Diversa invece è la situazione per lo storico Cipriani Hotel di Venezia. Dopo il veloce sorgere e tramontare per Riccardo Canella nel fine dining Oro, è la volta di una mano femminile. La nuova stagione 2024 è stata affidata a Vania Ghedini, per diversi anni volto di Sesamo, il ristorante by Alajmo all’interno del Royal Mansour di Marrakech. La Ghedini sarà affiancata niente meno che da Massimo Bottura, in qualità di direttore creativo. Seppur è vero che nessuna sfida per Bottura è impossibile, è altrettanto constatato che l’offerta enogastronomica del Belmond Cipriani è complessa e la clientela, un terno al lotto.

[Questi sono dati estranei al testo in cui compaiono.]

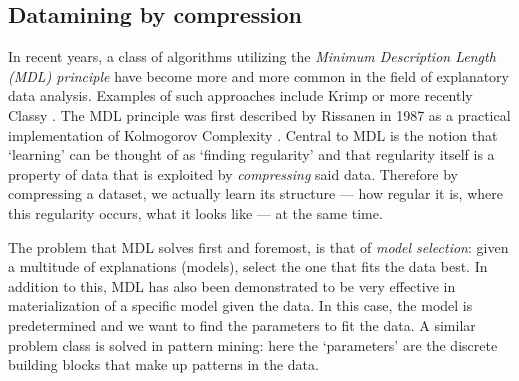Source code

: \documentclass{llncs}
\begin{document}


\subsection{Datamining by compression}
 
In recent years, a class of algorithms utilizing the \emph{Minimum Description Length (MDL) principle} \cite{rissanenmdl,grunwaldmdl} have become more and more common in the field of explanatory data analysis. Examples of such approaches include Krimp \cite{krimp} or more recently Classy \cite{classy}. The  MDL principle was first described by Rissanen in 1987 \cite{rissanenmdl} as a practical implementation of Kolmogorov Complexity \cite{kolmogorov}. Central to MDL is the notion that `learning' can be thought of as `finding regularity' and that regularity itself is a property of data that is exploited by \emph{compressing} said data. Therefore by compressing a dataset, we actually learn its structure --- how regular it is, where this regularity occurs, what it looks like --- at the same time. %

The problem that MDL solves first and foremost, is that of \emph{model selection}: given a multitude of explanations (models), select the one that fits the data best. In addition to this, MDL has also been demonstrated to be very effective in materialization of a specific model given the data. In this case, the model is predetermined and we want to find the parameters to fit the data. A similar problem class is solved in pattern mining: here the `parameters' are the discrete building blocks that make up patterns in the data. 
 
\end{document}
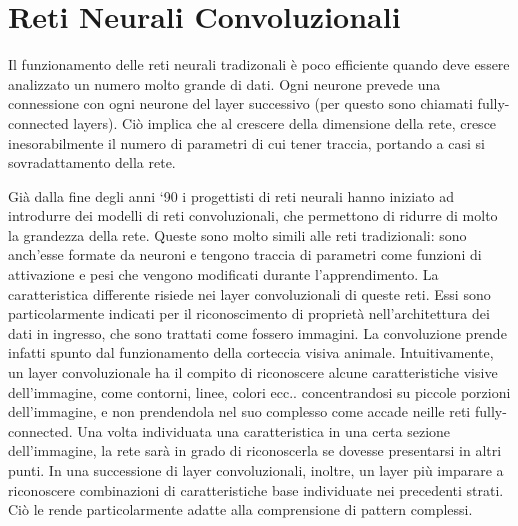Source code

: \documentclass{article}
\begin{document}
\section{Reti Neurali Convoluzionali}
Il funzionamento delle reti neurali tradizonali è poco efficiente quando deve essere analizzato un numero molto grande di dati. Ogni neurone prevede una connessione con ogni neurone del layer successivo (per questo sono chiamati fully-connected layers). Ciò implica che al crescere della dimensione della rete, cresce inesorabilmente il numero di parametri di cui tener traccia, portando a casi si sovradattamento della rete.

Già dalla fine degli anni `90 i progettisti di reti neurali hanno iniziato ad introdurre dei modelli di reti convoluzionali, che permettono di ridurre di molto la grandezza della rete. Queste sono molto simili alle reti tradizionali: sono anch'esse formate da neuroni e tengono traccia di parametri come funzioni di attivazione e pesi che vengono modificati durante l'apprendimento. La caratteristica differente risiede nei layer convoluzionali di queste reti. Essi sono particolarmente indicati per il riconoscimento di proprietà nell'architettura dei dati in ingresso, che sono trattati come fossero immagini. La convoluzione prende infatti spunto dal funzionamento della corteccia visiva animale. Intuitivamente, un layer convoluzionale ha il compito di riconoscere alcune caratteristiche visive dell'immagine, come contorni, linee, colori ecc.. concentrandosi su piccole porzioni dell'immagine, e non prendendola nel suo complesso come accade neille reti fully-connected. Una volta individuata una caratteristica in una certa sezione dell'immagine, la rete sarà in grado di riconoscerla se dovesse presentarsi in altri punti. In una successione di layer convoluzionali, inoltre, un layer più imparare a riconoscere combinazioni di caratteristiche base individuate nei precedenti strati. Ciò le rende particolarmente adatte alla comprensione di pattern complessi.
\end{document}
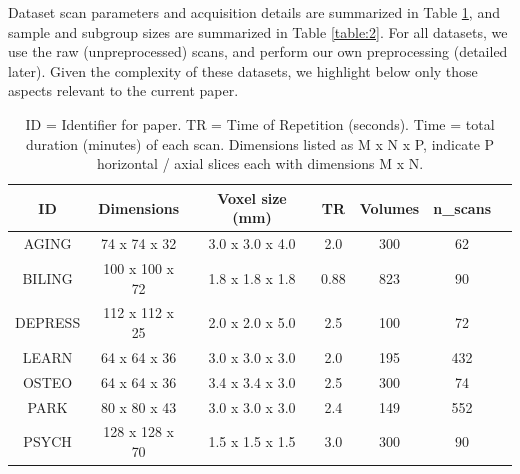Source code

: \documentclass[12pt]{spieman}  %
\begin{document}
\begin{spacing}{2}
Dataset scan parameters and acquisition details are summarized in Table \ref{table:1}, and sample
and subgroup sizes are summarized in Table \ref{table:2}. For all datasets, we use the raw
(unpreprocessed) scans, and perform our own preprocessing (detailed later). Given the complexity of
these datasets, we highlight below only those aspects relevant to the current paper.

\begin{table}[h!]
\caption{
    ID = Identifier for paper. TR = Time of Repetition (seconds).
    Time = total duration (minutes) of each scan. Dimensions listed as M x N x P,
    indicate P horizontal / axial slices each with dimensions M x N.
}
\label{table:1}
\small
\centering
\begin{tabular}{ c c c c c c c }
\hline
\textbf{ID}    & \textbf{Dimensions}  & \textbf{Voxel size (mm)} & \textbf{TR} & \textbf{Volumes} & \textbf{n\_scans} \\
\hline
AGING     & 74 x 74 x 32   & 3.0 x 3.0 x 4.0 & 2.0  & 300 & 62  \\
BILING    & 100 x 100 x 72 & 1.8 x 1.8 x 1.8 & 0.88 & 823 & 90  \\
DEPRESS   & 112 x 112 x 25 & 2.0 x 2.0 x 5.0 & 2.5  & 100 & 72  \\
LEARN     & 64 x 64 x 36   & 3.0 x 3.0 x 3.0 & 2.0  & 195 & 432 \\
OSTEO     & 64 x 64 x 36   & 3.4 x 3.4 x 3.0 & 2.5  & 300 & 74  \\
PARK      & 80 x 80 x 43   & 3.0 x 3.0 x 3.0 & 2.4  & 149 & 552 \\
PSYCH     & 128 x 128 x 70 & 1.5 x 1.5 x 1.5 & 3.0  & 300 & 90  \\
\hline
\end{tabular}


\end{table}


\end{spacing}
\end{document}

Che cosa ne deduciamo? La volontà di arrivare a una soluzione di successo e sine qua non, per un ristorante gioiello, all’interno di una delle destinazioni più richieste del gruppo. Trovare l’equilibrio corretto e la persona che, con entusiasmo, passione e forma mentis, sia in grado di mettere in fila tanti tasselli di uno stesso puzzle è la sfida più grande. Non a caso l’esperienza, la guida e il peso di un Bottura saranno sicuramente di aiuto e speriamo, determinanti, per un cambiamento.
Anche in Sardegna, nel lussuoso e nuovo 7Pines Resort, la proposta food a bordo piscina è passata quest’anno, per la prima volta, al leggendario Franco Pepe. Dopo un inizio in sordina, con una proposta di quelle agili e «ideali per una pausa pranzo leggera», l’executive chef Pasquale d’Ambrosio ha creato un menu in collaborazione con uno dei migliori maestri internazionali della pizza. Un incontro inaspettato, ma delizioso, tra Casertano e Sardegna, che farà felici molti degli ospiti nazionali e internazionali.
Grandi cambiamenti anche per un’altra realtà veneziana, dove una delle proprietà VRetreats, il Ca’ Di Dio Hotel, si è conquistata la presenza di un porto sicuro come quello di Luigi Lionetti. Dopo diciotto anni trascorsi a casa, a Capri, lo chef ha lasciato il ristorante Le Monzù dello scenico Punta Tragara per una nuova, e totalmente inaspettata, destinazione. Giovane, entusiasta, con un sorriso pronto per tutti, Lionetti sta progressivamente prendendo confidenza con la Laguna e le sue dinamiche. Speriamo di andarlo presto a trovare per potervelo raccontare con più dettagli.
Periodo intenso anche per Viviana Varese, la chef salentina che ha da poco abbandonato la sua location storica di Piazza XXV Aprile a Milano, all’interno di Eataly, per spostarsi come executive presso Passalacqua Lake di Como. L’hotel, premiato come migliore hotel al mondo per la classifica 50Best Hotels (ma con solo una Chiave Michelin), ha scelto di puntare su di una proposta nuovamente italiana, golosa e generosa come solo la cucina di Viviana riesce ad essere. Un menu con piatti eleganti e puliti, senza il rischio di diventare ruffiani e pensati per un pubblico che in prevalenza è oggi straniero.
La volontà è quella di aprire sempre di più le porte delle strutture, farsi conoscere ai locali, agli italiani, agli amanti del bello e del dettaglio a prescindere dal loro essere di zona o meno, esperti o meno, giovani o meno. Sempre lei, in Sicilia, ha abbracciato il progetto del Resort Country House di Villadorata, struttura rurale di fine Ottocento, con anche azienda agricola e ventitré ettari di uliveti, mandorleti e agrumeti. Siamo nella Val di Noto, immersi nelle colline, e con un territorio carico di prodotti, storie, persone da raccontare e gustare.
Non c’è geografica che tenga, non ci sono confini da rispettare per cautela. La ristorazione negli hotel è tutto un altro affare, un altro lavoro, un altro commitment.